Thought balloons points to a New York Times story about Disney's latest efforts at world-wide domination, wherein they discuss a Disney comic series called W.I.T.C.H.. Aimed at tween and early teen girls, it reportedly sells over a million copies of each issue world-wide, and a trade collection has sold over 650,000 copies in the U.S.
Well holy crap!
Besides putting just about everything in the Diamond catalog to shame sales-wise, how is it that something that popular hasn't even crossed my comic pop-culture radar? Granted, I'm not the target audience for W.I.T.C.H., and I'd probably miss any advertising even if I wasn't skipping over commercials with my TiVo, but I've not even seen any copies of this in any comic store, bookstore, department store or grocery store or any kind of store. With 650,000 copies extant, you'd think I would have come across this...
4 comments:
I got a comp copy of this at ALA once. It isn't a comic. It's a chapter book with 4 pages of a comic printed inside. I don't remember it as being very well written. If girls in their early teens are reading it, they are reading WAY below grade level.
-tangognat
Ahh... Well, the 'early teens' bit was based on my reading of the NYT story, not anything that Disney had said.
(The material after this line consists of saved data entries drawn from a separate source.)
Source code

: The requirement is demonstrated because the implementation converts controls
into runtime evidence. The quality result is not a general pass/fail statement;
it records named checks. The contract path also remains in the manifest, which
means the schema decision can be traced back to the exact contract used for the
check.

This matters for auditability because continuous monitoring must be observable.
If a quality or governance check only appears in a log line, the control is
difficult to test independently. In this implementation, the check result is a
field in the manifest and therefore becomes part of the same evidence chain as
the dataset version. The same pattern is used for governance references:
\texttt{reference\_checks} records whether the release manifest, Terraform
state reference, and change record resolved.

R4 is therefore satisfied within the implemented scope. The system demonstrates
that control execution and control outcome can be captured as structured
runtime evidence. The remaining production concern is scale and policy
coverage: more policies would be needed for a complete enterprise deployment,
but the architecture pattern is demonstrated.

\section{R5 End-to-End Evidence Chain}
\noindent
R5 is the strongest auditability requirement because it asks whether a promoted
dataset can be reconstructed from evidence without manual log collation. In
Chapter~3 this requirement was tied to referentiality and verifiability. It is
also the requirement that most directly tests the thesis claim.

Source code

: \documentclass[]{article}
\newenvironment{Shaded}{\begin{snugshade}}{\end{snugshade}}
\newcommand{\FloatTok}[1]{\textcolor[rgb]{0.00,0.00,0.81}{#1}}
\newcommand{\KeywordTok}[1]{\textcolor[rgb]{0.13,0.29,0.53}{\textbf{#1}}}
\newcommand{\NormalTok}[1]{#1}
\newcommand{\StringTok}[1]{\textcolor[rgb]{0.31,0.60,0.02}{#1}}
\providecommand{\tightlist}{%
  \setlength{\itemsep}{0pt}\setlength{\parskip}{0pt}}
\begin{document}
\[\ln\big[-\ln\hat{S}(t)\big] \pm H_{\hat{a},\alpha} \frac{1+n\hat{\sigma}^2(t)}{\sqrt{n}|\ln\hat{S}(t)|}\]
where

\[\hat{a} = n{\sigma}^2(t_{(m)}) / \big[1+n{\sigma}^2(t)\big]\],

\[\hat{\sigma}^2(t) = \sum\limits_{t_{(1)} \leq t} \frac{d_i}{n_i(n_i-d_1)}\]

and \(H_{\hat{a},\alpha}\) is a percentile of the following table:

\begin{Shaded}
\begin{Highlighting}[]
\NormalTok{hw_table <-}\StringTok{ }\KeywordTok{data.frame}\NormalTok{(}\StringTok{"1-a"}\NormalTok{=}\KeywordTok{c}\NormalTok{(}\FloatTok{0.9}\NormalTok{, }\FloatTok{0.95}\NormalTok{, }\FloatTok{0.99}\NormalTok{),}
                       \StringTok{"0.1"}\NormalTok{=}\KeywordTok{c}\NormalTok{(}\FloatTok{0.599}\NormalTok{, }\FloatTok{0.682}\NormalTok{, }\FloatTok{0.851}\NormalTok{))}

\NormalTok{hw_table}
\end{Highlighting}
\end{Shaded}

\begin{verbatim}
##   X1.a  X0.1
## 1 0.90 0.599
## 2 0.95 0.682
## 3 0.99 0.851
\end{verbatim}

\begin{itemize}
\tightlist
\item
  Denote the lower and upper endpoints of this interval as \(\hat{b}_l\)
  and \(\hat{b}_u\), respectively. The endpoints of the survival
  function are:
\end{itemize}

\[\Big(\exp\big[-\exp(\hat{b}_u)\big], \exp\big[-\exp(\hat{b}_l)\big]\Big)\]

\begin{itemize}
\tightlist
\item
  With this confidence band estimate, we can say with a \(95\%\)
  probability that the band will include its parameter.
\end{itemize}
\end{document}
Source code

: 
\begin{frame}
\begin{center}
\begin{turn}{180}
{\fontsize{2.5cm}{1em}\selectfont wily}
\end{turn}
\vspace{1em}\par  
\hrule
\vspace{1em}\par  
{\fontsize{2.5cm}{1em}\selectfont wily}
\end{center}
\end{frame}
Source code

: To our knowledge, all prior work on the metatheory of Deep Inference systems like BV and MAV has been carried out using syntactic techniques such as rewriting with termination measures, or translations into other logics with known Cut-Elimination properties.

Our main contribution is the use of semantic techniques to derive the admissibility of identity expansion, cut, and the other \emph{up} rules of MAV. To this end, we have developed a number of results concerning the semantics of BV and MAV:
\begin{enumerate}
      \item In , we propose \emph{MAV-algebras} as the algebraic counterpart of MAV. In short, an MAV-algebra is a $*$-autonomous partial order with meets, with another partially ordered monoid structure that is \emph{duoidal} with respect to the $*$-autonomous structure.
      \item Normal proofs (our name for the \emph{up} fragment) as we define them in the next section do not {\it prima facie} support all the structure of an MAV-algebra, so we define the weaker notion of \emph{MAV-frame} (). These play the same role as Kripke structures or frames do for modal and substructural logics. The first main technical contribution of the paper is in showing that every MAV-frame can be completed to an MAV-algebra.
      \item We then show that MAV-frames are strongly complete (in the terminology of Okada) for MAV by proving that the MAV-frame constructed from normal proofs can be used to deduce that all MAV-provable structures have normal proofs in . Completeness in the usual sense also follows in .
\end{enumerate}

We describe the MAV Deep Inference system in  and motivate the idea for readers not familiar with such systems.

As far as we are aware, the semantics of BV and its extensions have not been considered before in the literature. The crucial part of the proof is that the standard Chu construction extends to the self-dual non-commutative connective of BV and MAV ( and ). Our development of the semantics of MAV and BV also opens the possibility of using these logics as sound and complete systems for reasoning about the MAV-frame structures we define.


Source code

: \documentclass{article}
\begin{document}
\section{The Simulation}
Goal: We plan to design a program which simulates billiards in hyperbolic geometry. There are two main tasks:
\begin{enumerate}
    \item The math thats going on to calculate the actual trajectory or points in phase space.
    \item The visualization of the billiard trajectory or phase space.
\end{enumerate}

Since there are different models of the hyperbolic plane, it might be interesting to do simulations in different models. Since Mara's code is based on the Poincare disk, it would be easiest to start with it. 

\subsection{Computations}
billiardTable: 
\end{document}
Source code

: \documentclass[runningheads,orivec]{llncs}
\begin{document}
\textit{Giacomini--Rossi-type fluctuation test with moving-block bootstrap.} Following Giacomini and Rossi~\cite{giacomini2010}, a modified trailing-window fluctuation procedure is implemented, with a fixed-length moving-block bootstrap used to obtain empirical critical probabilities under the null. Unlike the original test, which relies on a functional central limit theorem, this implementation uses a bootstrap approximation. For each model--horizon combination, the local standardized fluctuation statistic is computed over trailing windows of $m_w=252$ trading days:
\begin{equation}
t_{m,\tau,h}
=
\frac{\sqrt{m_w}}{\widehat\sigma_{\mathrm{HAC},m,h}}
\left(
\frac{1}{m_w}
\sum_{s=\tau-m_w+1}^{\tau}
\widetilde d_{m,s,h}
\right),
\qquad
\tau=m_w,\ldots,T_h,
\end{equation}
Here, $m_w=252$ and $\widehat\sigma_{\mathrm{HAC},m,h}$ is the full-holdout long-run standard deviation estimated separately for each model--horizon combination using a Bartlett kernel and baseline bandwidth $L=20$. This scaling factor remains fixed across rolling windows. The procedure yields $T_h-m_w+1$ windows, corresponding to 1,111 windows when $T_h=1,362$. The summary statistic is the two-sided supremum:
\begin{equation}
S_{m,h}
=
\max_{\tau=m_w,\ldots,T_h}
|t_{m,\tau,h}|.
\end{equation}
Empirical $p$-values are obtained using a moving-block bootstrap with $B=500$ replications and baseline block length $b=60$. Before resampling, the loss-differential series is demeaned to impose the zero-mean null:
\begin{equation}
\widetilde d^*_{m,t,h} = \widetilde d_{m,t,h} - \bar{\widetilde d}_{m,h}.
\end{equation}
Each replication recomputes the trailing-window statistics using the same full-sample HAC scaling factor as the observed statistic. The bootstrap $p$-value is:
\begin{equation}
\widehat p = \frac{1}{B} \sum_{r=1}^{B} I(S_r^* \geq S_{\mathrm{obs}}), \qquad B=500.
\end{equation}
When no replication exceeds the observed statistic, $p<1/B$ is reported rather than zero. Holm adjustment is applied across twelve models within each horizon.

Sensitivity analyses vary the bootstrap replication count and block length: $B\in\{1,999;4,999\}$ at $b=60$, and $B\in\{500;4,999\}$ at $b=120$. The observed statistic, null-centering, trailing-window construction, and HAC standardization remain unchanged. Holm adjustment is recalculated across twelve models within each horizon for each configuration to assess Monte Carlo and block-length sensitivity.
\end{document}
I've now done some further reading, and it seems that the U.S. chapter books are adaptations of comics that appear in Europe. There's a good story (in English) from an Italian magazine here. (It says that the comic magazine is targeted at girls ages 9-15--presumably the chapter books are targeted lower.)
There appear to be 5 different chapter books extant; that's an average of 130,000 per book sold, which is still pretty good, but not beyond the realm of possibility for a kids chapter book.
ICv2 has more on W.I.T.C.H. here.
130,000 per volume sounds much more reasonable than the numbers in the Times article.